DATA TO EXAMINE =
»»

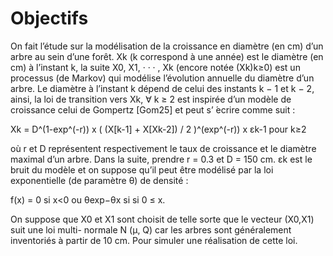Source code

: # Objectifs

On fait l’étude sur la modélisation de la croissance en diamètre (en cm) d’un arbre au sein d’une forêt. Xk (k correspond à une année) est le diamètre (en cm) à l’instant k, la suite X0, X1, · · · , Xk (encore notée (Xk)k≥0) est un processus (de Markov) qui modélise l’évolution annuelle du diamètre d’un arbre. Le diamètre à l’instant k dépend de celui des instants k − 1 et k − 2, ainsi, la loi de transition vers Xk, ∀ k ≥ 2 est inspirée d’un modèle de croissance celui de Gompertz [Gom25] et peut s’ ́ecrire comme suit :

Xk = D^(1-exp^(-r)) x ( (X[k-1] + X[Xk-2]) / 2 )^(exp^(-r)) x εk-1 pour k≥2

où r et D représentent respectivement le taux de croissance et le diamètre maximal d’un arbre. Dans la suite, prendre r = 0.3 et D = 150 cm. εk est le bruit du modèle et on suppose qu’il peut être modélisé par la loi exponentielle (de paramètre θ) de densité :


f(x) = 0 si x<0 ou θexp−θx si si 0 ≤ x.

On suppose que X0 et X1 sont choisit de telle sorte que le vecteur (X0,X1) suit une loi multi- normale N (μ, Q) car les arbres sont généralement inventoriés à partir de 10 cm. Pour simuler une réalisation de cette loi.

««

PROBLEM REQUIREMENTS =
Report every line containing the word "suppose" from the listing above.

RESULT =
où r et D représentent respectivement le taux de croissance et le diamètre maximal d’un arbre. Dans la suite, prendre r = 0.3 et D = 150 cm. εk est le bruit du modèle et on suppose qu’il peut être modélisé par la loi exponentielle (de paramètre θ) de densité :
On suppose que X0 et X1 sont choisit de telle sorte que le vecteur (X0,X1) suit une loi multi- normale N (μ, Q) car les arbres sont généralement inventoriés à partir de 10 cm. Pour simuler une réalisation de cette loi.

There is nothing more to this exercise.